Take yesterday, for example. Having spent the bus journey home listening to some tin-pot intellectual (who later turned out to be a columnist for the Daily Mail; go figure) mincing on about being a 'global warming sceptic' and making some of the most repulsive discriminatory statements, I began to wonder about the nature of discrimination.



One of the things that has fascinated me from an early age is the thought that us humans are animals. I try to figure out if we are special animals - look! Beethoven's 9th! The Beach Boys! Global warfare! Bakewell tarts! - or if I'm just incapable of making an objective decision being as I am a member of the human race; maybe dogs' dependance on smell makes them think they are the dominant species - I don't know, I can't smell what they do - or perhaps its the Spanish Flu which thinks it holds sway since it's capable of bringing whole human civilisations to its knees.



(We'll get back to discrimination in a paragraph or two; hang in there)



It was the notion that so much of what attracts us to one another is based on smell that first made me think that we were much closer to what we regard as more base animals than we'd like to believe. I'm interested in the extent to which those things that we regard as being higher brain functions are in fact mere impulses triggered by such elemental forces such as smell.



I like the idea - one which I'm proud to say I formulated for myself at a young age - that anything that we regard as evil is basically something which harms society. This concept is codified in law and religious dogma, but it driven by basic, Darwinian ideals of evolution. The thing that drives us, we're told, is the need to procreate. Anything which arrests the development of human society or the evolution of the species is viewed as Bad.

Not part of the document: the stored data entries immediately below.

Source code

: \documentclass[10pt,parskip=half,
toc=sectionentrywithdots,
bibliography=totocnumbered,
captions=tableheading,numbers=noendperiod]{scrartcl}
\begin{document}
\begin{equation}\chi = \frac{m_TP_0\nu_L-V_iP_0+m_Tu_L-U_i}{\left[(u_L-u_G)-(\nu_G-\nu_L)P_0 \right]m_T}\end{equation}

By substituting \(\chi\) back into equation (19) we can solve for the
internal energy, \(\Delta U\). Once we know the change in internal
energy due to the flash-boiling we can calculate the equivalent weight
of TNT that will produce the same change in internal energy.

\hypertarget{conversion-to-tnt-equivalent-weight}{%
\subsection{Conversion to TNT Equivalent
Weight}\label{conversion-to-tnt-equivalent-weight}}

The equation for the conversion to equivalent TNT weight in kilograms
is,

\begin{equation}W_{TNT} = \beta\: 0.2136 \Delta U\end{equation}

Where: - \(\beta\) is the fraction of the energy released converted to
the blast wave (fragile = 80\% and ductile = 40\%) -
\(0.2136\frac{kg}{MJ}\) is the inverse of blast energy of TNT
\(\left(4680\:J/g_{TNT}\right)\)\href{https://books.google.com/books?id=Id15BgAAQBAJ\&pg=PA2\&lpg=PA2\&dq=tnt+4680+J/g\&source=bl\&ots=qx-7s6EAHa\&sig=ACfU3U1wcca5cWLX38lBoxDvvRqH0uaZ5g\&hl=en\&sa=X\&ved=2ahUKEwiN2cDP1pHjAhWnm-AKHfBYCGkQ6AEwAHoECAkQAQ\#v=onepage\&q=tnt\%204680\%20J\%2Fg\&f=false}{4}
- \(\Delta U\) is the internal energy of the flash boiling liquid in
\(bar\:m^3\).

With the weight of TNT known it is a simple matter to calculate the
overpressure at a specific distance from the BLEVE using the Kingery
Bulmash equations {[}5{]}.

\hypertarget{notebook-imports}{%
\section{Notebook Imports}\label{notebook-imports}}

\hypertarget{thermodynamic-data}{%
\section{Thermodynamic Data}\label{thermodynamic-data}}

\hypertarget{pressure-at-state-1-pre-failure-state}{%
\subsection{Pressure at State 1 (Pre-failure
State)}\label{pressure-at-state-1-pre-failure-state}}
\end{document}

So what does this all have to do with a Daily Mail columnist? The thought that occurred to me was, what if discrimination has a good, evolutionary reason to exist? Society tells us that to make generalisations is wrong, that we should avoid using our experiences of the few to make judgements about the many. I've never found good reason to argue with this.



Before mankind became civilised (and I use that term without apology or sarcasm, hoping that you will know what I mean) if an individual ate a red mushroom which subsequently made him ill, he would be justified then in viewing all red mushrooms as suspect; he could die otherwise. (An aside: the first mushroom I could name as a child was "Fly Agaric", that terrifying white spotted red mushroom which, while not fatal, shouldn't be included in your next mushroom omelette) I've chosen to discriminate by colour deliberately, since this is the type of discrimination that quite rightly excites the most controversy today.



This doesn't license us to hate or damn Jews, gays, blacks, Tories, women, men, Chelsea supporters or any other group of people you care to name - let's face it, the Daily Mail wasn't there telling all the other homo erectus that red mushrooms were comin' over here, takin' all the white mushrooms' jobs - but rather it should give us cause not to be slaves to evolutionary instinct. We do seem to have special skills as humans, and one of them is the capacity to inform our instincts with something approaching rational thought. Let's do that.